Today’s elites, most of whom blame the 1960s for the current crisis of manners, confront a polity that is both irreverent and fluid. Civility thus performs for them a dual function: It insists on the legitimacy of the ruling classes, and imposes form on a formless landscape. Like President Bill Clinton’s “bridge to the 21st Century” metaphor, which evokes a stable architecture for political life without advancing any particular policy agenda, attention to the style and form of public speech addresses the widespread feeling that elites have failed to articulate a cohesive vision of the American future. Ultimately, then, civility attempts to make the professional classes both respected and relevant.
While politicians and intellectuals outline a parallel universe of decorum, respect and restraint, few promise any relief for the real concerns of most average Americans. Indeed, exponents of civility have almost nothing to say about the greatest, actual problem of the decade: The steadily diminishing capacity of ordinary people to earn a decent living. While Giuliani harasses marauding bicyclists and unsightly street vendors, unemployment in New York remains at 9 percent—twice the national average—homelessness rises and funds for affordable housing dwindle.
As Stephen Carter and William Bennett elucidate proper telephone etiquette, corporations fire tens of thousands of workers at a clip, and manufacturing jobs take flight overseas.
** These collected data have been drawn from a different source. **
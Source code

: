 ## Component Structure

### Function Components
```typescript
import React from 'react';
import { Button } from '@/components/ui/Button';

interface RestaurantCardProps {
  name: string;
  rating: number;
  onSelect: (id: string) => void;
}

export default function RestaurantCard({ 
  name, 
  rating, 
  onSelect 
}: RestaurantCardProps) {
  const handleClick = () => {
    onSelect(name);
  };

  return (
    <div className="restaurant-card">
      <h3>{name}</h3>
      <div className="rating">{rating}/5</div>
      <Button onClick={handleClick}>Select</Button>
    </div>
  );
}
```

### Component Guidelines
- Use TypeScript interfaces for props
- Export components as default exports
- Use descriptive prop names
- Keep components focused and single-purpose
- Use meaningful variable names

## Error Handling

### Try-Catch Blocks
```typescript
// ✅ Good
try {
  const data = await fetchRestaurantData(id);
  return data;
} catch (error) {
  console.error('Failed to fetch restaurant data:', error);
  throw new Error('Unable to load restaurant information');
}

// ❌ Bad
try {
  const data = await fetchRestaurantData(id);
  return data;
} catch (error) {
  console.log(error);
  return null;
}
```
To be sure, some partisans of civility ruminate about the corrosive effects of the market ethos, and aver that firing works en masse may not be the most decorous behavior. But Carter, for one, quickly reassures that neither does civility always discourage the accumulation of enormous amounts of wealth. “So when Jesus calls on the rich man to surrender his possessions, the reason is not to engage in some redistribution of wealth, for his concern at that moment seems to be not the poor but the puzzled and desperate man who stands before him,” he writes, in a typically insipid passage. Nor does Michael Lerner—another policer of the public soul who has lamented the rudeness of political discourse—want to give the wrong message. “I have not called for redistributing wealth, or socializing the ownership of corporations,” he promises in his 1996 book, “The Politics of Meaning.” “On this question, I remain agnostic.”
Much the same mood of impotent hand-wringing suffuses sociologist Nicolaus Mills’ recent book, The Triumph of Meanness. Mills, a left-liberal who is certainly concerned with economic injustice, nonetheless can only explain declining leisure time, vanishing jobs and stagnant wages by appealing to the feeble notions of “meanness” and “spitefulness.” What does Mills propose we do about these problems? Labor organizing? Minimum wage hikes? Legislation prohibiting corporations from ravaging communities? Mills, in fact, suggests nothing at all.
Civility advocates never tire of reminding us that freedom demands limits, that democracy requires certain conditions for the exchange of ideas. This is, of course, true enough. But whose limits, which conditions—and for what ends?